▶ _TASK ITEM_:
Make a word-for-word copy of the entries below from their first line through the line with "a 'int' cinit", and add nothing.

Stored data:
* * * * * * * * *

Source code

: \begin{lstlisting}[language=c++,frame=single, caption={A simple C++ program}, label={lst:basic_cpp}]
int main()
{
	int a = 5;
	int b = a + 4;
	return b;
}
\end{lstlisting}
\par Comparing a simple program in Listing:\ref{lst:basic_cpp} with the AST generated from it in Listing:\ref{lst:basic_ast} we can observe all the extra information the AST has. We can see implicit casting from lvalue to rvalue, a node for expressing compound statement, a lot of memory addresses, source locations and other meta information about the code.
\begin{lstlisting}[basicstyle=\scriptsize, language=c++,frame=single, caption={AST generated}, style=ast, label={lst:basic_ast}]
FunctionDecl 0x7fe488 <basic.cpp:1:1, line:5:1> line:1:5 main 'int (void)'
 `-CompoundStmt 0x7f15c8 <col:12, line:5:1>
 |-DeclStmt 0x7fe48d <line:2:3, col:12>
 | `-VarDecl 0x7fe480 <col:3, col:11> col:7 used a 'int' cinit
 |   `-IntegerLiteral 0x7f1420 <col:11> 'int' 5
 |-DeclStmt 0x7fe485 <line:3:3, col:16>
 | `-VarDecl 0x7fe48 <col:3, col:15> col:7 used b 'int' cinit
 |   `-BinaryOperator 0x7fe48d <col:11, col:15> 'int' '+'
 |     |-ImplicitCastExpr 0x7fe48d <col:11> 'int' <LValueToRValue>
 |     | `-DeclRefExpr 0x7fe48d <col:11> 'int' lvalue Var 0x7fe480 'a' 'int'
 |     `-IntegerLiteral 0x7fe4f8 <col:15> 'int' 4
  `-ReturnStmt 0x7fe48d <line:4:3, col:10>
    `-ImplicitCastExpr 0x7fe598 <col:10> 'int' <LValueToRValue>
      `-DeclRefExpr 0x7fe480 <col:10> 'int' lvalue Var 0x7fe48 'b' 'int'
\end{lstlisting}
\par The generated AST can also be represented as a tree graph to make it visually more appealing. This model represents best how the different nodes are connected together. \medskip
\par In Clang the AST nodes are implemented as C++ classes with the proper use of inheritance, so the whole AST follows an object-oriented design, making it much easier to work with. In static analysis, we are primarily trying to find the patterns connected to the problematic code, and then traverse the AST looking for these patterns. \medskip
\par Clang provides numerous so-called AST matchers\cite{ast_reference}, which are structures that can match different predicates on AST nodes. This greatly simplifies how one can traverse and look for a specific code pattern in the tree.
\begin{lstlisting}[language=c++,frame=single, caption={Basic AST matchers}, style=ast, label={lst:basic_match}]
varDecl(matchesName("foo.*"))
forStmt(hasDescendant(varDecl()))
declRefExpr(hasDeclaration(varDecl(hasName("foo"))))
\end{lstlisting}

* * * * * * * * *

▶ _RESULT BELOW_:
Source code

: \begin{lstlisting}[language=c++,frame=single, caption={A simple C++ program}, label={lst:basic_cpp}]
int main()
{
	int a = 5;
	int b = a + 4;
	return b;
}
\end{lstlisting}
\par Comparing a simple program in Listing:\ref{lst:basic_cpp} with the AST generated from it in Listing:\ref{lst:basic_ast} we can observe all the extra information the AST has. We can see implicit casting from lvalue to rvalue, a node for expressing compound statement, a lot of memory addresses, source locations and other meta information about the code.
\begin{lstlisting}[basicstyle=\scriptsize, language=c++,frame=single, caption={AST generated}, style=ast, label={lst:basic_ast}]
FunctionDecl 0x7fe488 <basic.cpp:1:1, line:5:1> line:1:5 main 'int (void)'
 `-CompoundStmt 0x7f15c8 <col:12, line:5:1>
 |-DeclStmt 0x7fe48d <line:2:3, col:12>
 | `-VarDecl 0x7fe480 <col:3, col:11> col:7 used a 'int' cinit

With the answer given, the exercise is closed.